Can't find specs on the Keystone website for a 2006 28BHS - it looks like production ended in 2005 and then it became the 29BHS. You may be getting a mid-year 2005-2006 model. If the dry weight is 5,000lb, you'll likely be close to 6,000lb or more loaded, with 700-800 pound hitch weight. Even with an F250, you'll need a weight-distributing hitch and anti-sway setup. Don't let the dealer give you a cheapo friction sway bar - it's not quite enough for a 30 foot trailer.


----------



## Oregon_Camper (Sep 13, 2004)

Print of the Pre Delivery Document in the link below. This will take you about 4 hours to complete. Let the dealer know (even send them a copy) you will be doing this.

We recommend everyone buying an trailer (new or used) to use this document to find problems. It takes me a LOT more than 4 hours to earn enough money to buy a trailer, so if you're like me, this will be a great way to spend 4 hours. Don't let the dealer just "tell" you everything is working...use this document and make sure for yourself. Leave the kids at home..they will get bored in 10 mins. Take a camera and notepad/pencils. Don't be afraid to ask the same question 3-4 times. It is your money...make sure you understand everything before giving it to the dealer.

Best case...the dealer can let you spend the night in the trailer on their lot. This way you get to test everything, without someone watching over your shoulder.

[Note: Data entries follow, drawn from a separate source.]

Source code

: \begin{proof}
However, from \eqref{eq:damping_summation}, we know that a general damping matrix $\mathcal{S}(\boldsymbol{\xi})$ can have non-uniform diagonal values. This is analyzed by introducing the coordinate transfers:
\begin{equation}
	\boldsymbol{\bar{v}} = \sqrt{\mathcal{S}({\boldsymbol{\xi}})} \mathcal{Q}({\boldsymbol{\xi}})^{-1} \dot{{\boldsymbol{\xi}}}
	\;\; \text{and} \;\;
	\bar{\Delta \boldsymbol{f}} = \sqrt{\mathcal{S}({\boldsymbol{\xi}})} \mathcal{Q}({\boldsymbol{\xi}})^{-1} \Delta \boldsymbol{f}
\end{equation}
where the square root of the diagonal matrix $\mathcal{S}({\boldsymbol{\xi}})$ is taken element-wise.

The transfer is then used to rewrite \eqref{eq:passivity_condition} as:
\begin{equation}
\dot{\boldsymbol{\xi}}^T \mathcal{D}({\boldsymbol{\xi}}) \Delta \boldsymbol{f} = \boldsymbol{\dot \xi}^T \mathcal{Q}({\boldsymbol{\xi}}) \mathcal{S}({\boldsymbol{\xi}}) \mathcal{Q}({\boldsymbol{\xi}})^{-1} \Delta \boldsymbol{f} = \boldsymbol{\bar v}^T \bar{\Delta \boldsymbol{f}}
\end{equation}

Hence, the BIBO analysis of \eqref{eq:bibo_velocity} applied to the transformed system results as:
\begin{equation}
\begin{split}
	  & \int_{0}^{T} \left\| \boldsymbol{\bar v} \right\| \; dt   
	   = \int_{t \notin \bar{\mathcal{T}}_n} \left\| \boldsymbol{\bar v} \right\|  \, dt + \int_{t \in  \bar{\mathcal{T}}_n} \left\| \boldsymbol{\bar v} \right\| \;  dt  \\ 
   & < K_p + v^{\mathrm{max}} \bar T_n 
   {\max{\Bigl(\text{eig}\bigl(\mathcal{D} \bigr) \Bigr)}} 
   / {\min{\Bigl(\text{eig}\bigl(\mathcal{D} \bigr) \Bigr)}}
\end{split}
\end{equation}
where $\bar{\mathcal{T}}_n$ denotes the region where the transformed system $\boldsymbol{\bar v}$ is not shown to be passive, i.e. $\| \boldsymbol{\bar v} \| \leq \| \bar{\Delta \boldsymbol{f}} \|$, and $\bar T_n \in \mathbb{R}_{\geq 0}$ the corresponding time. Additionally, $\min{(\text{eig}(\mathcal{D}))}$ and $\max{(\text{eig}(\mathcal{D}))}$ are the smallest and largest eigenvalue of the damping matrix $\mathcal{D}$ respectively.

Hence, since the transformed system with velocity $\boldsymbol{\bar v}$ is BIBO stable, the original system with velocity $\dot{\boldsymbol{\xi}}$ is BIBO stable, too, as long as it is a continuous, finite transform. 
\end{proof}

http://home.comcast.net/~tannerjim1/Master%20PDI.pdf


----------



## Maryg (Jul 27, 2012)

Thanks for all the tips guys. It's a little scary being a newbie to all this. And I thought dealing with the black tank was bad enough! Lol..


----------



## Maryg (Jul 27, 2012)

Got her home a few weeks ago. The dealer got us a really nice anti-sway bar, weight distribution hitch, and installed the brake box. We got it home and did a good thorough cleaning. But it really didn't need much. Our first purchase for the trailer was a new queen mattress. You could feel EVERY coil on the old one. We purchased a memory foam mattress. Also got her stocked with the essentials (and then some) So far we have not been able to take her out:-( shes all dressed and no where to go. My husbands final bass tournament of the season is in a few weeks. I think I see a weekend at Lake Okeechobeee in our future. Lol.. Our three year old grandson has been having fun hanging out in it in the driveway with the air on and watching movies. It's his new hang out!


----------